What the task asks: Please copy, with no word changed, only the run of lines that opens with the line containing "src/core/filter\+\_\+parameters.\+h\item" and closes with the last line below.

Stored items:
>>>
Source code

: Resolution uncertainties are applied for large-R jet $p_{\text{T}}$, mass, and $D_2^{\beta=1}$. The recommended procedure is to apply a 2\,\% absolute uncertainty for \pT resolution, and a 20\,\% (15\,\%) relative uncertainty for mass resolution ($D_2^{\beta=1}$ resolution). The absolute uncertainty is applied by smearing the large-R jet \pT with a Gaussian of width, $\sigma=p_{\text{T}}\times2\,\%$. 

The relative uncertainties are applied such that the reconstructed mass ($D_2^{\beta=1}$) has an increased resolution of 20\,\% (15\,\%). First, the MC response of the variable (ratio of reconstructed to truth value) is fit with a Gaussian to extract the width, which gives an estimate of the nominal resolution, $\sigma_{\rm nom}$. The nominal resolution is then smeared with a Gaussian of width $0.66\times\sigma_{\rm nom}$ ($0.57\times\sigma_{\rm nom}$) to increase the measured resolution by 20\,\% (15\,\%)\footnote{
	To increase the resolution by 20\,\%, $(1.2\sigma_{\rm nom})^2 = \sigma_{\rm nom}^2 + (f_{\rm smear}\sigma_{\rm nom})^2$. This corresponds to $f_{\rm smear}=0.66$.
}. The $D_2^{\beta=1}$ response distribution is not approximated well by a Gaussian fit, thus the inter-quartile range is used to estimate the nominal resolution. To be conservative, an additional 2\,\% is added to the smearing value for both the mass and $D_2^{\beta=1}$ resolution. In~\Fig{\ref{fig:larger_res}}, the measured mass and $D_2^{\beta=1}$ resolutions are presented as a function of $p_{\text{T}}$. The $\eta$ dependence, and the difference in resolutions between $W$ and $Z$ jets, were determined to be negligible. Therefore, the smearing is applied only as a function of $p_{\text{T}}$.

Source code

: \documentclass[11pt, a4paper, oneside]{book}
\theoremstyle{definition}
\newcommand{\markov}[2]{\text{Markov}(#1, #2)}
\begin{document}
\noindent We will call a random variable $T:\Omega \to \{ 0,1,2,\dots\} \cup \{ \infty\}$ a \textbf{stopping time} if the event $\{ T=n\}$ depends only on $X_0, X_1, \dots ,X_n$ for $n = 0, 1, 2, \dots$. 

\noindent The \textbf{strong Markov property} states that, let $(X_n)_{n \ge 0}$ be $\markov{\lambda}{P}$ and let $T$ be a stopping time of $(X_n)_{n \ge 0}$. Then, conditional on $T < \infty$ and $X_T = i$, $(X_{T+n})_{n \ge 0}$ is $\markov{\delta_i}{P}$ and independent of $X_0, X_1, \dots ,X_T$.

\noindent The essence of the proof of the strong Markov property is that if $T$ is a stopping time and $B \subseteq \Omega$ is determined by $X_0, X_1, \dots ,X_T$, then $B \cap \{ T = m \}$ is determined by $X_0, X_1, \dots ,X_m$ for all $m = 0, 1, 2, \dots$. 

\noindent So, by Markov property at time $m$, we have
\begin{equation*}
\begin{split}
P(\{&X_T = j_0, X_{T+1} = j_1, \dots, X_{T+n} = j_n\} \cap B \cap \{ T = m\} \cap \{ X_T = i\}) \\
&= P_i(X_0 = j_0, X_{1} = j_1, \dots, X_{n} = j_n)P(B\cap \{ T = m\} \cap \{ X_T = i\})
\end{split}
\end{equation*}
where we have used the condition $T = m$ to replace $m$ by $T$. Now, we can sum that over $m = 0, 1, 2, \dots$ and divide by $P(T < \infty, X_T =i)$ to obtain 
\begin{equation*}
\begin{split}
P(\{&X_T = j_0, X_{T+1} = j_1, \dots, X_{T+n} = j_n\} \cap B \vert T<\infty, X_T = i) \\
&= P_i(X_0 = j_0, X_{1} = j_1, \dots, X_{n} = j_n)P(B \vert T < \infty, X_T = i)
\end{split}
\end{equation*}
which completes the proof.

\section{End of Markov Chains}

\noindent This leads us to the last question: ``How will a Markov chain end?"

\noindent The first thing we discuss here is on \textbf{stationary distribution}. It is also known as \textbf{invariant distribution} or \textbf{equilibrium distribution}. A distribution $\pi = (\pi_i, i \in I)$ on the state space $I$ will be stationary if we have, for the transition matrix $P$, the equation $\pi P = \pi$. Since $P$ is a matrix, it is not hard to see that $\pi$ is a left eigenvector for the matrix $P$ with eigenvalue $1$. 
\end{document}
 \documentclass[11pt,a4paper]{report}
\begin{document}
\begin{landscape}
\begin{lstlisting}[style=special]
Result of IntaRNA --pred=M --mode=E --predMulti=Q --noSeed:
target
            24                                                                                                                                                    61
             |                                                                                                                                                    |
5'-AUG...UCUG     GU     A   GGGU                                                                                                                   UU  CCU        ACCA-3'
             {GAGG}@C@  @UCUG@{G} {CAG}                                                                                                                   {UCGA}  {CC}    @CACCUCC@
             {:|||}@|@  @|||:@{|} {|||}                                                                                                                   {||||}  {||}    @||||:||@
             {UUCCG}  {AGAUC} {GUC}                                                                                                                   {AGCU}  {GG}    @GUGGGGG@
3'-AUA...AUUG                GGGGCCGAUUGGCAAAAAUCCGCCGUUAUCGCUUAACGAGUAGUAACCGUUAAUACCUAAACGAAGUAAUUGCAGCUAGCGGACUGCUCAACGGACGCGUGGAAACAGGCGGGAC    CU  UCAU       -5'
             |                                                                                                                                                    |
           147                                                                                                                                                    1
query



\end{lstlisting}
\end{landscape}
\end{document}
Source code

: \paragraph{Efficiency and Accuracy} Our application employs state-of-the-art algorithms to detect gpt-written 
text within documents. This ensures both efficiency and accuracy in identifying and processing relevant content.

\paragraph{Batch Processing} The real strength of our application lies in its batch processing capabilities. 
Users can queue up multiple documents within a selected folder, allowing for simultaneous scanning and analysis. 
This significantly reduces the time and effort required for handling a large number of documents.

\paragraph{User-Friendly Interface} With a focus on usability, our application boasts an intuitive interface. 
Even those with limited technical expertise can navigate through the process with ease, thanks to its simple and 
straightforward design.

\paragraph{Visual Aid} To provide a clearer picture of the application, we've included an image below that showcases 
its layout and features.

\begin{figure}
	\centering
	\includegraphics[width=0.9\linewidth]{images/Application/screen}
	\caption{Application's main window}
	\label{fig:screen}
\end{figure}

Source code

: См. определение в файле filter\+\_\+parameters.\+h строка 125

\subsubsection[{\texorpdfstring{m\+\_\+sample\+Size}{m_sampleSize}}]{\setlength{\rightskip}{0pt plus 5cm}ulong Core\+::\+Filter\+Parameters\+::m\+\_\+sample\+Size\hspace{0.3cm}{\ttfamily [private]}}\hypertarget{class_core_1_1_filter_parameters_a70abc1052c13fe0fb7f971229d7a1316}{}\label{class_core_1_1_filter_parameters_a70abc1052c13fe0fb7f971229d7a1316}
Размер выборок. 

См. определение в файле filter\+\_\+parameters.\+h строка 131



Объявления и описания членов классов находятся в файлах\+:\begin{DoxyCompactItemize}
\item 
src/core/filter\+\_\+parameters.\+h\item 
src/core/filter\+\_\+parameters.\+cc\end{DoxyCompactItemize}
<<<
Solution below:
src/core/filter\+\_\+parameters.\+h\item 
src/core/filter\+\_\+parameters.\+cc\end{DoxyCompactItemize}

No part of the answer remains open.